BBoxCut: A Targeted Data Augmentation Technique for Enhancing Wheat Head Detection Under Occlusions
Yasashwini Sai Gowri P, Karthik Seemakurthy, Andrews Agyemang Opoku, Sita Devi Bharatula
TL;DR
The paper addresses robust wheat head detection under occlusions in field imagery and proposes BBoxCut, a targeted data augmentation that masks within non-overlapping bounding boxes using a histogram-based dominant color to simulate realistic occluders. Evaluated on Faster R-CNN, FCOS, and DETR with the GWHD 2021 dataset, BBoxCut yields consistent improvements, including gains of $2.76$, $3.26$, and $1.90$ percentage points in mAP, and outperforms other masking-based augmentation methods. The approach is detector-agnostic and relies on domain-specific constraints—identifying non-overlapping boxes, estimating a representative mask color, and applying controlled masking—to produce diverse occlusion scenarios that improve generalization.

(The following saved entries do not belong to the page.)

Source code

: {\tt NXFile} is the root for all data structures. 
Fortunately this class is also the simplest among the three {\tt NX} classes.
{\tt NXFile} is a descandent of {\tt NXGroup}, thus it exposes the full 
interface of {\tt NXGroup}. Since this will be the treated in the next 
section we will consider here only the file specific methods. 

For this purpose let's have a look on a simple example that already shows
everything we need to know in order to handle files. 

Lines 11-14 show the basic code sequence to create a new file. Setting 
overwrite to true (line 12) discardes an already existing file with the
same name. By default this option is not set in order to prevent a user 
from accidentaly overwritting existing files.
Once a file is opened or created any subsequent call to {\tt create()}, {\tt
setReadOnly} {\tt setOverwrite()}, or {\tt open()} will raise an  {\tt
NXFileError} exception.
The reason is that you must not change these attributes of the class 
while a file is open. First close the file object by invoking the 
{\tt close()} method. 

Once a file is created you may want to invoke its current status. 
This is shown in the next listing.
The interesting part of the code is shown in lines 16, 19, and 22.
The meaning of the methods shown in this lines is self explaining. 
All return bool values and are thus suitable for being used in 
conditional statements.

The method has practical impact for phenotyping workflows, enabling more accurate yield estimation and selection of wheat varieties under real-world occlusion conditions, with potential applicability to other crops and occlusion-heavy detection tasks.
Abstract
Wheat plays a critical role in global food security, making it one of the most extensively studied crops. Accurate identification and measurement of key characteristics of wheat heads are essential for breeders to select varieties for cross-breeding, with the goal of developing nutrient-dense, resilient, and sustainable cultivars. Traditionally, these measurements are performed manually, which is both time-consuming and inefficient. Advances in digital technologies have paved the way for automating this process. However, field conditions pose significant challenges, such as occlusions of leaves, overlapping wheat heads, varying lighting conditions, and motion blur. In this paper, we propose a novel data augmentation technique, BBoxCut, which uses random localized masking to simulate occlusions caused by leaves and neighboring wheat heads. We evaluated our approach using three state-of-the-art object detectors and observed mean average precision (mAP) gains of 2.76, 3.26, and 1.9 for Faster R-CNN, FCOS, and DETR, respectively. Our augmentation technique led to significant improvements both qualitatively and quantitatively. In particular, the improvements were particularly evident in scenarios involving occluded wheat heads, demonstrating the robustness of our method in challenging field conditions.